Finite element modeling of local corrosion accelerated by the mechano-electrochemical coupling effect at defects on pipelines under combined effects of internal pressure and axial applied stress

Abstract

A finite element model was built to assess the combined effects of internal pressure and axial applied stress $$\left( {\sigma_{A} } \right)$$ on localized stress concentration and electrochemical corrosion at defects on pipelines under the mechano-electrochemical (M-E) interaction. When defect angle $$\alpha$$ (i.e., included angle between the major axis of the defect and longitudinal direction of the pipe) is 90°, the maximum stress of the defect is enlarged remarkably with the increase in $$\sigma_{A}$$ , leading to electrochemical corrosion at the defect affected greatly under the M-E interaction.
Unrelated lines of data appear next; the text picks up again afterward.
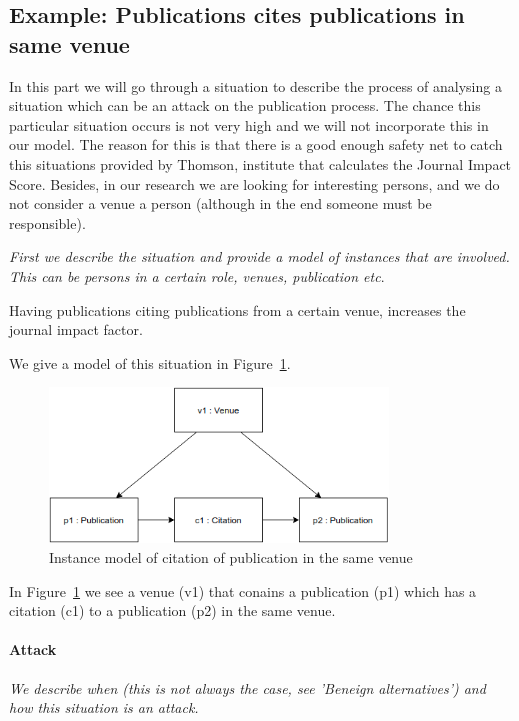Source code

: \documentclass{ou-report}
\begin{document}
\subsection{Example: Publications cites publications in same venue}
\label{interesting_case:publications_cites_publications_in_same_venue}
In this part we will go through a situation to describe the process of analysing
a situation which can be an attack on the publication process. The chance this 
particular situation occurs is not very high and we will
not incorporate this in our model. The reason for this is that there is a good
enough safety net to catch this situations provided by Thomson, institute that 
calculates the Journal Impact Score. Besides, in our research we are looking for
interesting persons, and we do not consider a venue a person (although in the
end someone must be responsible).

\textit{First we describe the situation and provide a model of instances that 
are involved. This can be persons in a certain role, venues, publication etc}.

Having publications citing publications from a certain venue, increases the 
journal impact factor.

We give a model of this situation in Figure~\ref{fig:cpsv}.

\begin{figure}[H]
\centering
\includegraphics[width=9cm]{images/cited_publications_same_journal.drawio.png}
\caption{Instance model of citation of publication in the same venue}
\label{fig:cpsv}
\end{figure}

In Figure~\ref{fig:cpsv} we see a venue (v1) that conains a publication (p1)
which has a citation (c1) to a publication (p2) in the same venue.
\paragraph{Attack}
\textit{We describe when (this is not always the case, see 'Beneign 
alternatives') and how this situation is an attack.} 
\end{document}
However, when $$\alpha$$ is 0°, the maximum stress and electrochemical corrosion are affected slightly by the $$\sigma_{A}$$ . Besides, when the hoop stress of the pipe is larger than its total axial stress, the largest corrosion rate at the defect with $$\alpha$$ of 0° would be higher than that at the defect with $$\alpha$$ of 90°. Thus, for the improvement of pipeline integrity management, the combined effects of internal pressure and $$\sigma_{A}$$ should be taken into account for a more accurate prediction of local corrosion rate at the defect especially with $$\alpha$$ of 90°.